​Ponad 5 tys. paczek papierosów oraz 7 kg tytoniu bez polskich znaków skarbowych akcyzy przechwycili policjanci wraz z funkcjonariuszami Śląskiego Urzędu Celno-Skarbowego, którzy wkroczyli do jednego ze sklepów i mieszkania w Dąbrowie Górniczej.

59-letniej kobiecie, która sprzedawała nielegalne wyroby tytoniowe grozi do trzech lat więzienia i surowa kara finansowa. 

Okazało się, że kobieta w swoim sklepie na jednym z dąbrowskich osiedli posiadała papierosy oraz tytoń, które nie były opatrzone znakami skarbowymi akcyzy. Po przeszukaniu mieszkania 59-latki okazało się, że magazynowała ona tam więcej takich produktów. Łącznie stróże prawa zabezpieczyli ponad 100 tysięcy papierosów i 7 kilogramów tytoniu bez polskich znaków skarbowych akcyzy  - podała w środę dąbrowska komenda. 

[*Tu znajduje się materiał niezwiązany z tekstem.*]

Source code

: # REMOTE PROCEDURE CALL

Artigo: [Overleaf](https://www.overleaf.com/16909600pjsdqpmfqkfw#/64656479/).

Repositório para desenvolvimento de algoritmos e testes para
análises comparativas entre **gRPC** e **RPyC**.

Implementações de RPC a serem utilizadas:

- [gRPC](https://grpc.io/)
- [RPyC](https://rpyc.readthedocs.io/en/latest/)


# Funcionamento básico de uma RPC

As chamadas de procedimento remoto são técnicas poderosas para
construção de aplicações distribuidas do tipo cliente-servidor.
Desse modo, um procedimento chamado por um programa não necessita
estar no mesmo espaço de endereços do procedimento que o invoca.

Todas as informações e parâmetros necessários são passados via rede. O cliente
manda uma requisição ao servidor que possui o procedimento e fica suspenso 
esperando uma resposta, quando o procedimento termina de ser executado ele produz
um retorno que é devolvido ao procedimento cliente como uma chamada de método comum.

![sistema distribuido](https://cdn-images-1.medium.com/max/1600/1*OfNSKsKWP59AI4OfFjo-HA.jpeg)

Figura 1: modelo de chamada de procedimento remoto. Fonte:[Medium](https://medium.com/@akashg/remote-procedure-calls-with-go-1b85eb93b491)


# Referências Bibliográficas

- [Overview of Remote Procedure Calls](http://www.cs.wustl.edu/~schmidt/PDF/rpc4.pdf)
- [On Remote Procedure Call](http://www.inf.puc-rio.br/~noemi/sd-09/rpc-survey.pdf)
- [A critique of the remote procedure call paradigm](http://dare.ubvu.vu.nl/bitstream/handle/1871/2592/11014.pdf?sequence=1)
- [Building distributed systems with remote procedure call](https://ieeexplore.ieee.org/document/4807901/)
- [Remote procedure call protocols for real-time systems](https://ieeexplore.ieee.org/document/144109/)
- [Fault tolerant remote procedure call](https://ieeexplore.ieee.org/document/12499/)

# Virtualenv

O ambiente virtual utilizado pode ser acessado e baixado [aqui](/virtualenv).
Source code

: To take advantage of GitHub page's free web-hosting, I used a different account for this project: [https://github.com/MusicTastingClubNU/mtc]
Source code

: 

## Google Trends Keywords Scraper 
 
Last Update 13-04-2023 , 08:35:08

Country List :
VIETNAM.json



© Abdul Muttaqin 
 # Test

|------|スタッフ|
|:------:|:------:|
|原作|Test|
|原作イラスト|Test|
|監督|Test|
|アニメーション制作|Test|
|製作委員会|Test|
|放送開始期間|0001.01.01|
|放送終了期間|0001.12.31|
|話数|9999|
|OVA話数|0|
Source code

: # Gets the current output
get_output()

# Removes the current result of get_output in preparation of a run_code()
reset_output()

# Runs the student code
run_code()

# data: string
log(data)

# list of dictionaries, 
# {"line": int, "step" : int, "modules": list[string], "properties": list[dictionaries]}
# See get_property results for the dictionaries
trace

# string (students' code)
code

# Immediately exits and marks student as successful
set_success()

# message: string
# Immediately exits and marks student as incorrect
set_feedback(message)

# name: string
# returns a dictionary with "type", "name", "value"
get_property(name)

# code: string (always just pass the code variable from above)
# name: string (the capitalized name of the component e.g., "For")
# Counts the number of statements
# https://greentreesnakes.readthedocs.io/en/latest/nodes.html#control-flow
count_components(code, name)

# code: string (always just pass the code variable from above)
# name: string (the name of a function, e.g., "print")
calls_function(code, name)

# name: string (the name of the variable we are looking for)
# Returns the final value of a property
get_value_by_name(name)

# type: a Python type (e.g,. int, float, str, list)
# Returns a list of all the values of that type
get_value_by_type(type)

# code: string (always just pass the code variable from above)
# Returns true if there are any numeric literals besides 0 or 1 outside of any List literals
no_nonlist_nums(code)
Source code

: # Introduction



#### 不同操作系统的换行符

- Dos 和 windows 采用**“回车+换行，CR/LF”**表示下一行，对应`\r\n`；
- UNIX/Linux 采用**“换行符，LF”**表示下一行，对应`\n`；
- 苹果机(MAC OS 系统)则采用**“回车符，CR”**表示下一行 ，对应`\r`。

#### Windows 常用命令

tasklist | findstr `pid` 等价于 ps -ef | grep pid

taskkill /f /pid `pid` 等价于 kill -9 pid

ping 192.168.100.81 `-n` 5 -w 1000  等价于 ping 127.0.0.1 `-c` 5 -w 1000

Jak dodają policjanci, kobieta z handlu nielegalnym towarem uczyniła sobie stałe źródło dochodu. Wyliczyli, że uszczupliła tym samym należny Skarbowi Państwa podatek akcyzowy i VAT na ponad 75 tys. zł. 59-latka przyznała się do winy i wkrótce stanie przed sądem. Grozi jej surowa kara finansowa oraz 3 lata więzienia. 

To kolejna w ostatnich dniach duża ilość nielegalnych wyrobów tytoniowych, przejęta przez funkcjonariuszy w woj. śląskim. 

W poniedziałek Izba Administracji Skarbowej w Katowicach poinformowała, że razem z policją ujawniła w jednym z garaży w Będzinie około 80 tys. sztuk papierosów bez polskich banderol. Zarzut popełnienia przestępstwa skarbowego usłyszał 80-latek, który przechowywał ten towar.